When Prime Minister Boris Johnson announced the first stage of Britain’s lockdown last month, ordering pubs and cafes to close, he acknowledged how “extraordinary” it was.
“We’re taking away the ancient inalienable right of freeborn people of the United Kingdom to go to the pub,” he said.
But the closure of pubs — a main pillar of Britain’s hospitality industry — carries serious economic ramifications.
Industry body Hospitality Ulster estimates one in 20 jobs in Northern Ireland are in the now largely defunct hospitality sector.
“The hospitality industry is the worst financially impacted by the coronavirus, and most likely the hardest of all sectors to rebuild and reopen,” wrote chief executive Colin Neill in a letter to regional ministers last week.
Activist group the Campaign for Real Ale (CAMRA) also estimates 50 million pints will be thrown away, as 15 barrels of beer expire in each of the United Kingdom’s 39,000 pubs.
But the benefits of pubs are measured in more than money. “They bring people together,” said CAMRA chief executive Tom Steiner.

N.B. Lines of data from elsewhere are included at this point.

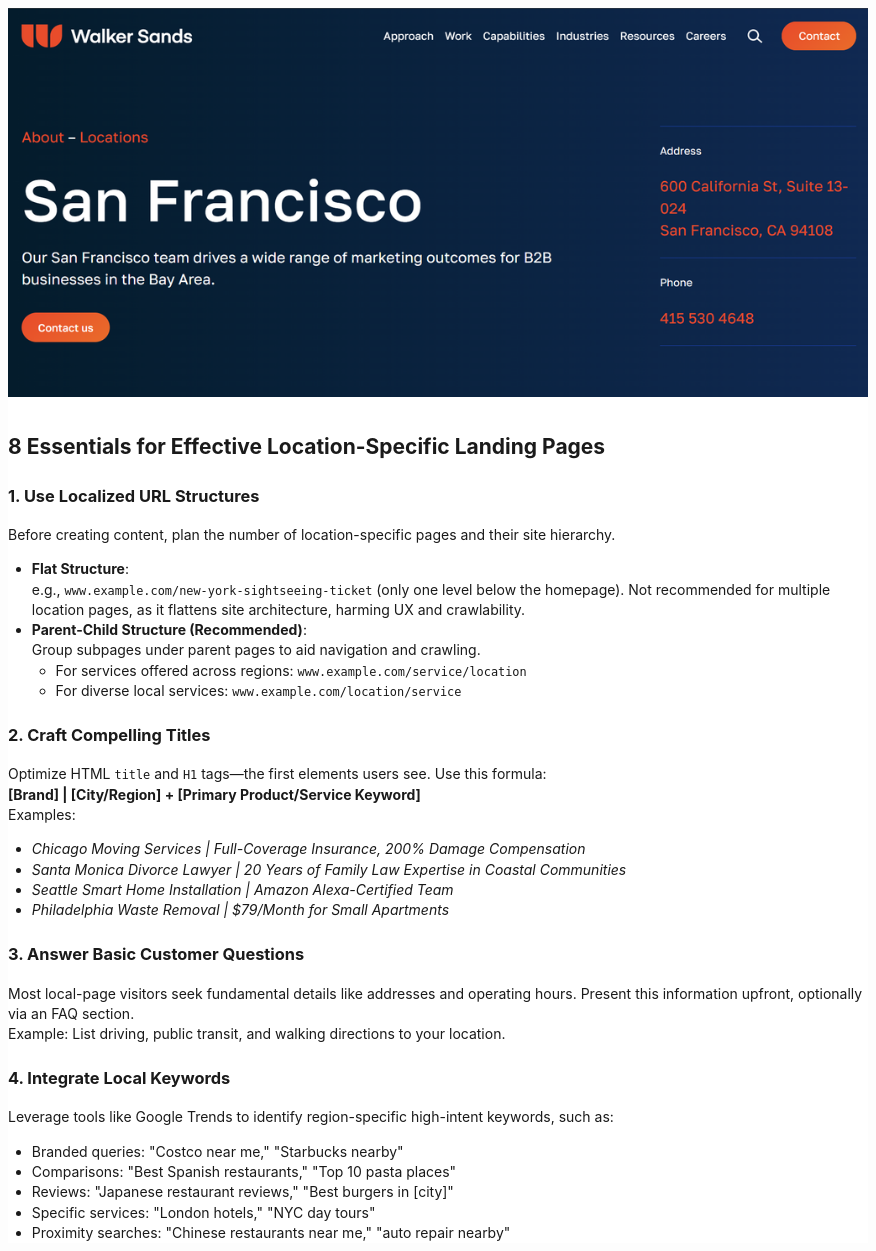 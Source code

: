    ![walker-sands-office](walker-sands-office.png)  

## 8 Essentials for Effective Location-Specific Landing Pages  
### 1. Use Localized URL Structures  
Before creating content, plan the number of location-specific pages and their site hierarchy.  
- **Flat Structure**:  
  e.g., `www.example.com/new-york-sightseeing-ticket` (only one level below the homepage). Not recommended for multiple location pages, as it flattens site architecture, harming UX and crawlability.  
- **Parent-Child Structure (Recommended)**:  
  Group subpages under parent pages to aid navigation and crawling.  
  - For services offered across regions: `www.example.com/service/location`  
  - For diverse local services: `www.example.com/location/service`  

### 2. Craft Compelling Titles  
Optimize HTML `title` and `H1` tags—the first elements users see. Use this formula:  
**[Brand] | [City/Region] + [Primary Product/Service Keyword]**  
Examples:  
- *Chicago Moving Services | Full-Coverage Insurance, 200% Damage Compensation*  
- *Santa Monica Divorce Lawyer | 20 Years of Family Law Expertise in Coastal Communities*  
- *Seattle Smart Home Installation | Amazon Alexa-Certified Team*  
- *Philadelphia Waste Removal | $79/Month for Small Apartments*  

### 3. Answer Basic Customer Questions  
Most local-page visitors seek fundamental details like addresses and operating hours. Present this information upfront, optionally via an FAQ section.  
Example: List driving, public transit, and walking directions to your location.  

### 4. Integrate Local Keywords  
Leverage tools like Google Trends to identify region-specific high-intent keywords, such as:  
- Branded queries: "Costco near me," "Starbucks nearby"  
- Comparisons: "Best Spanish restaurants," "Top 10 pasta places"  
- Reviews: "Japanese restaurant reviews," "Best burgers in [city]"  
- Specific services: "London hotels," "NYC day tours"  
- Proximity searches: "Chinese restaurants near me," "auto repair nearby"  

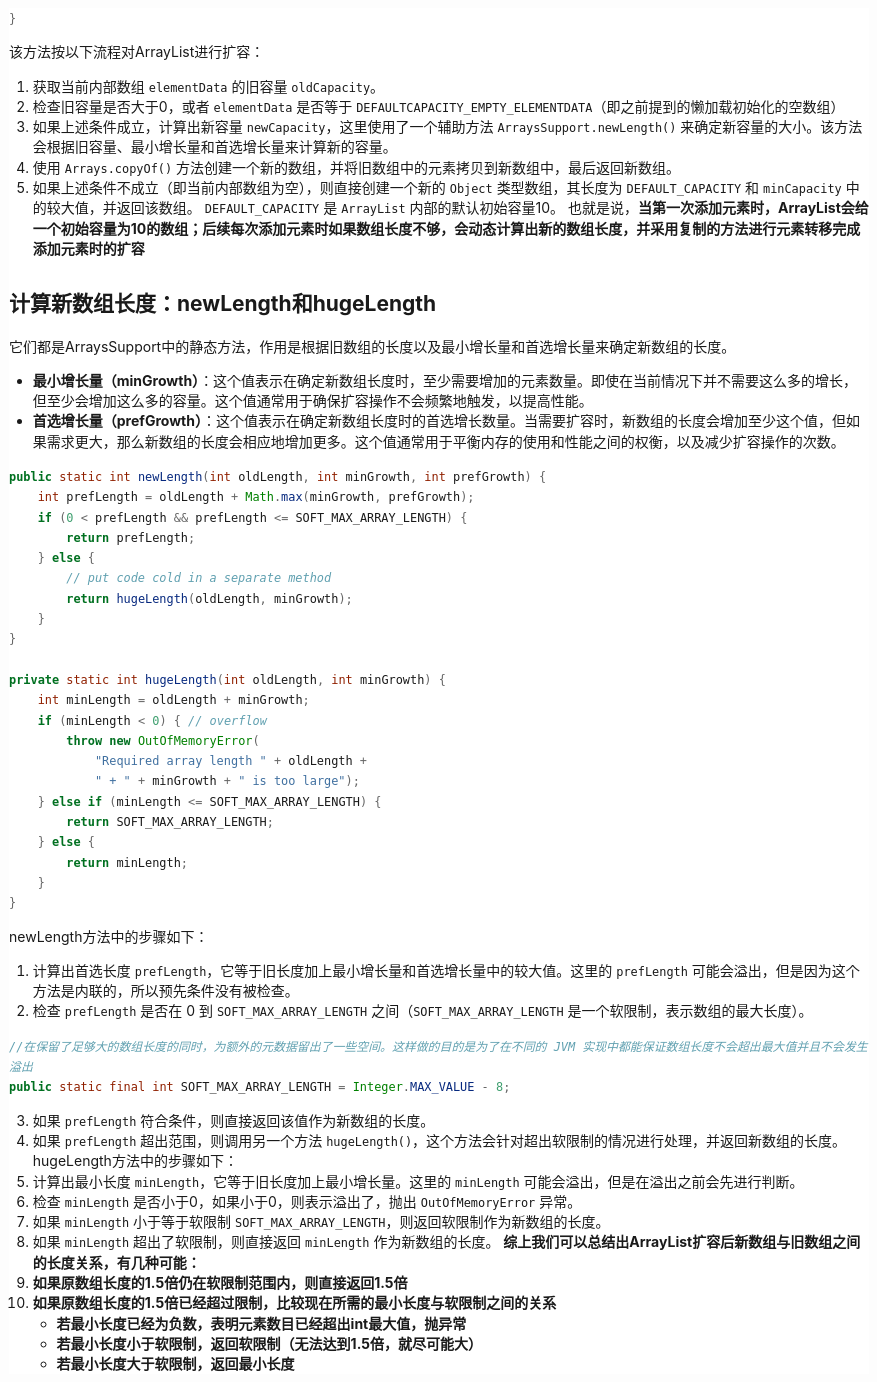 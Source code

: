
 ```java
}
```
该方法按以下流程对ArrayList进行扩容：
1. 获取当前内部数组 `elementData` 的旧容量 `oldCapacity`。
2. 检查旧容量是否大于0，或者 `elementData` 是否等于 `DEFAULTCAPACITY_EMPTY_ELEMENTDATA`（即之前提到的懒加载初始化的空数组）
3. 如果上述条件成立，计算出新容量 `newCapacity`，这里使用了一个辅助方法 `ArraysSupport.newLength()` 来确定新容量的大小。该方法会根据旧容量、最小增长量和首选增长量来计算新的容量。
4. 使用 `Arrays.copyOf()` 方法创建一个新的数组，并将旧数组中的元素拷贝到新数组中，最后返回新数组。
5. 如果上述条件不成立（即当前内部数组为空），则直接创建一个新的 `Object` 类型数组，其长度为 `DEFAULT_CAPACITY` 和 `minCapacity` 中的较大值，并返回该数组。 `DEFAULT_CAPACITY` 是 `ArrayList` 内部的默认初始容量10。
也就是说，**当第一次添加元素时，ArrayList会给一个初始容量为10的数组；后续每次添加元素时如果数组长度不够，会动态计算出新的数组长度，并采用复制的方法进行元素转移完成添加元素时的扩容**
## 计算新数组长度：newLength和hugeLength
它们都是ArraysSupport中的静态方法，作用是根据旧数组的长度以及最小增长量和首选增长量来确定新数组的长度。
- **最小增长量（minGrowth）**：这个值表示在确定新数组长度时，至少需要增加的元素数量。即使在当前情况下并不需要这么多的增长，但至少会增加这么多的容量。这个值通常用于确保扩容操作不会频繁地触发，以提高性能。
-  **首选增长量（prefGrowth）**：这个值表示在确定新数组长度时的首选增长数量。当需要扩容时，新数组的长度会增加至少这个值，但如果需求更大，那么新数组的长度会相应地增加更多。这个值通常用于平衡内存的使用和性能之间的权衡，以及减少扩容操作的次数。
```java
public static int newLength(int oldLength, int minGrowth, int prefGrowth) {  
    int prefLength = oldLength + Math.max(minGrowth, prefGrowth); 
    if (0 < prefLength && prefLength <= SOFT_MAX_ARRAY_LENGTH) {  
        return prefLength;  
    } else {  
        // put code cold in a separate method  
        return hugeLength(oldLength, minGrowth);  
    }  
}

private static int hugeLength(int oldLength, int minGrowth) {  
    int minLength = oldLength + minGrowth;  
    if (minLength < 0) { // overflow  
        throw new OutOfMemoryError(  
            "Required array length " + oldLength + 
            " + " + minGrowth + " is too large");  
    } else if (minLength <= SOFT_MAX_ARRAY_LENGTH) {  
        return SOFT_MAX_ARRAY_LENGTH;  
    } else {  
        return minLength;  
    }  
}
```
newLength方法中的步骤如下：
1. 计算出首选长度 `prefLength`，它等于旧长度加上最小增长量和首选增长量中的较大值。这里的 `prefLength` 可能会溢出，但是因为这个方法是内联的，所以预先条件没有被检查。
2. 检查 `prefLength` 是否在 0 到 `SOFT_MAX_ARRAY_LENGTH` 之间（`SOFT_MAX_ARRAY_LENGTH` 是一个软限制，表示数组的最大长度）。
```java
//在保留了足够大的数组长度的同时，为额外的元数据留出了一些空间。这样做的目的是为了在不同的 JVM 实现中都能保证数组长度不会超出最大值并且不会发生溢出
public static final int SOFT_MAX_ARRAY_LENGTH = Integer.MAX_VALUE - 8;
```
3. 如果 `prefLength` 符合条件，则直接返回该值作为新数组的长度。
4. 如果 `prefLength` 超出范围，则调用另一个方法 `hugeLength()`，这个方法会针对超出软限制的情况进行处理，并返回新数组的长度。
hugeLength方法中的步骤如下：
1. 计算出最小长度 `minLength`，它等于旧长度加上最小增长量。这里的 `minLength` 可能会溢出，但是在溢出之前会先进行判断。
2. 检查 `minLength` 是否小于0，如果小于0，则表示溢出了，抛出 `OutOfMemoryError` 异常。
3. 如果 `minLength` 小于等于软限制 `SOFT_MAX_ARRAY_LENGTH`，则返回软限制作为新数组的长度。
4. 如果 `minLength` 超出了软限制，则直接返回 `minLength` 作为新数组的长度。
**综上我们可以总结出ArrayList扩容后新数组与旧数组之间的长度关系，有几种可能：**
1. **如果原数组长度的1.5倍仍在软限制范围内，则直接返回1.5倍**
2. **如果原数组长度的1.5倍已经超过限制，比较现在所需的最小长度与软限制之间的关系**
	- **若最小长度已经为负数，表明元素数目已经超出int最大值，抛异常**
	- **若最小长度小于软限制，返回软限制（无法达到1.5倍，就尽可能大）**
	- **若最小长度大于软限制，返回最小长度** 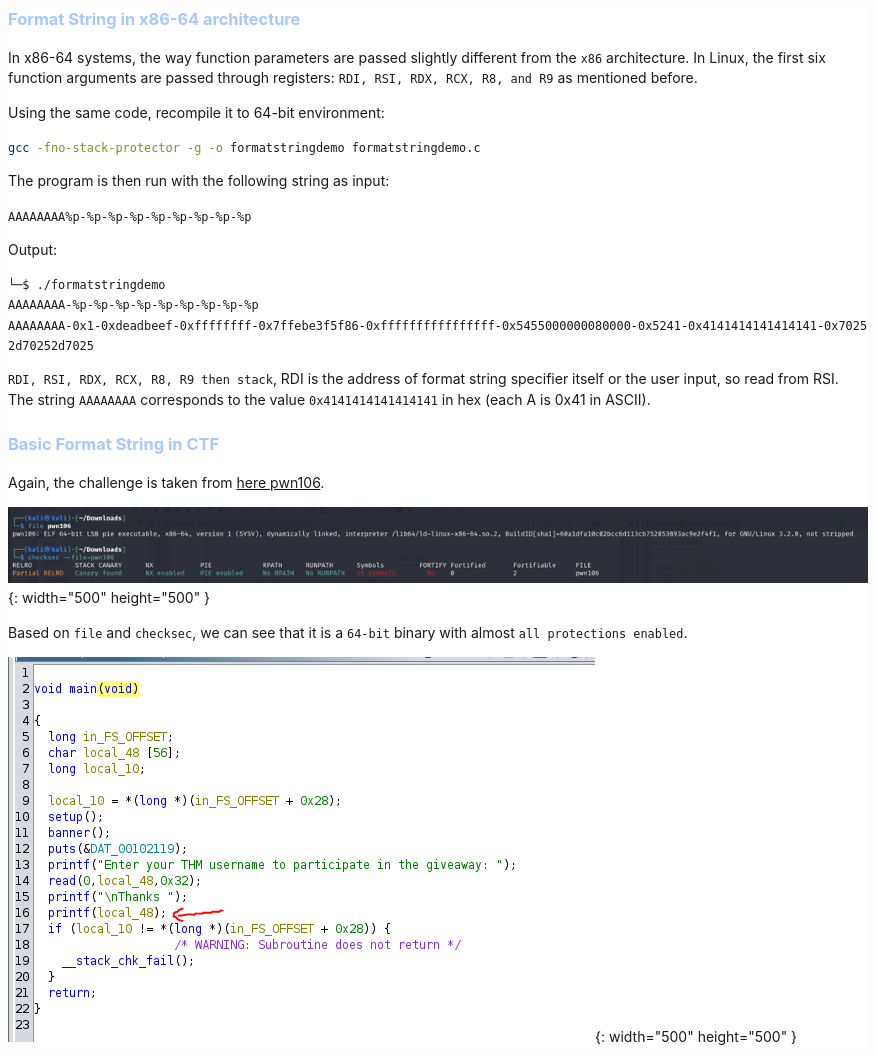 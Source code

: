 ### <font color="#A5C9FF">Format String in x86-64 architecture</font>
In x86-64 systems, the way function parameters are passed slightly different from the `x86` architecture. In Linux, the first six function arguments are passed through registers: `RDI, RSI, RDX, RCX, R8, and R9` as mentioned before.

Using the same code, recompile it to 64-bit environment:

```bash
gcc -fno-stack-protector -g -o formatstringdemo formatstringdemo.c
```

The program is then run with the following string as input:

```bash
AAAAAAAA%p-%p-%p-%p-%p-%p-%p-%p-%p
```

Output:

```bash
└─$ ./formatstringdemo
AAAAAAAA-%p-%p-%p-%p-%p-%p-%p-%p-%p
AAAAAAAA-0x1-0xdeadbeef-0xffffffff-0x7ffebe3f5f86-0xffffffffffffffff-0x5455000000080000-0x5241-0x4141414141414141-0x70252d70252d7025
```

`RDI, RSI, RDX, RCX, R8, R9 then stack`, RDI is the address of format string specifier itself or the user input, so read from RSI. The string `AAAAAAAA` corresponds to the value `0x4141414141414141` in hex (each A is 0x41 in ASCII).

### <font color="#A5C9FF">Basic Format String in CTF</font>

Again, the challenge is taken from [here pwn106](https://tryhackme.com/r/room/pwn101).

![Desktop View](/assets/posts/pwn/image36.png){: width="500" height="500" }

Based on `file` and `checksec`, we can see that it is a `64-bit` binary with almost `all protections enabled`.

![Desktop View](/assets/posts/pwn/image37.png){: width="500" height="500" }
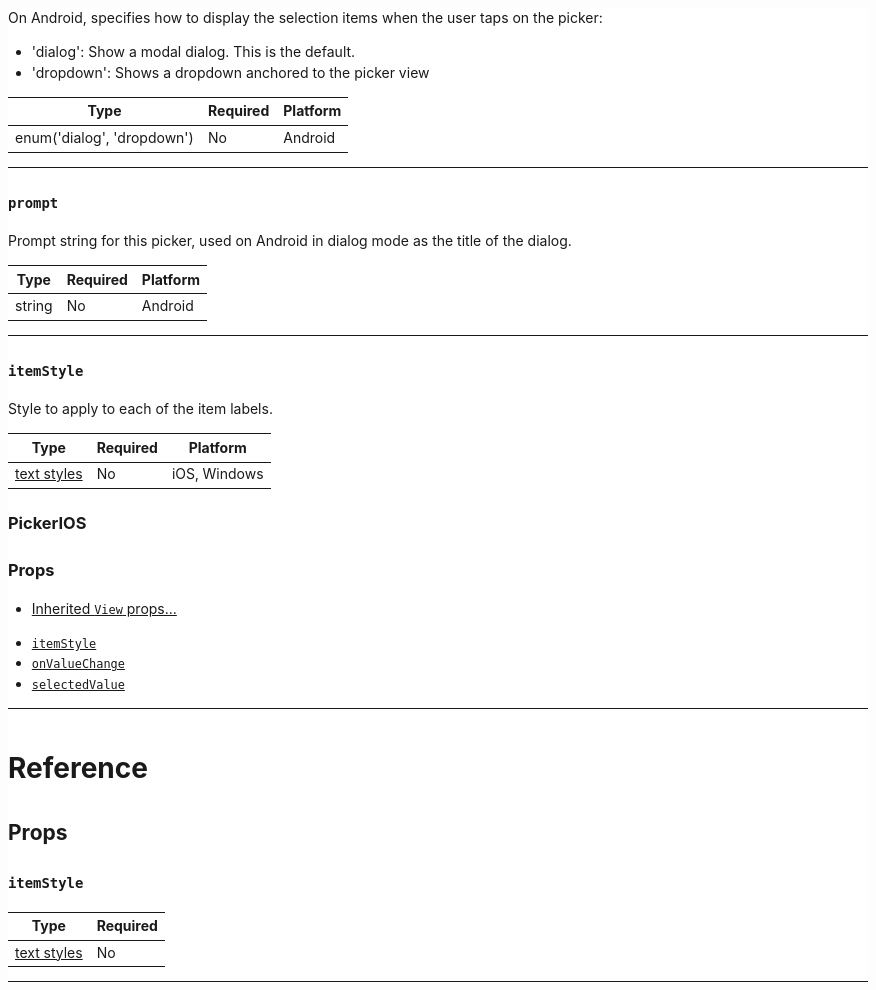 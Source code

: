 On Android, specifies how to display the selection items when the user taps on the picker:

* 'dialog': Show a modal dialog. This is the default.
* 'dropdown': Shows a dropdown anchored to the picker view

| Type                       | Required | Platform |
| -------------------------- | -------- | -------- |
| enum('dialog', 'dropdown') | No       | Android  |

---

### `prompt`

Prompt string for this picker, used on Android in dialog mode as the title of the dialog.

| Type   | Required | Platform |
| ------ | -------- | -------- |
| string | No       | Android  |

---

### `itemStyle`

Style to apply to each of the item labels.

| Type                               | Required | Platform |
| ---------------------------------- | -------- | -------- |
| [text styles](https://reactnative.dev/docs/text-style-props) | No       | iOS, Windows      |

### PickerIOS
### Props

* [Inherited `View` props...](https://reactnative.dev/docs/view#props)

- [`itemStyle`](#itemstyle)
- [`onValueChange`](#onvaluechange)
- [`selectedValue`](#selectedvalue)

---

# Reference

## Props

### `itemStyle`

| Type                               | Required |
| ---------------------------------- | -------- |
| [text styles](https://reactnative.dev/docs/text-style-props) | No       |

---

“They give people a place to socialise. They bring a lot of well-being benefits. They help combat loneliness and isolation.”
A few days after closing pubs, Britain followed other countries in ordering everyone to stay at home to stop the spread of coronavirus — an order that has now been extended into next month.
For Keenan, the Guinness delivery service can act as some small response, “spreading a little bit of joy” in dark and uncertain times.
“There’s a lot of people buying them for their wee dad who’s in the house and can’t get out,” he said. “That was his sort of social life — getting out for his pint once a week.”
At times like these that reminder of regular life is proving welcome for those of all ages.
“It’s things like this you miss,” said finance worker David Ferguson, 43, taking delivery of three pints in his front garden.
“This kind of cheers you up, I suppose mentally it’s good.”
“But it’s really the taste isn’t it,” he added wryly, taking a hearty sip.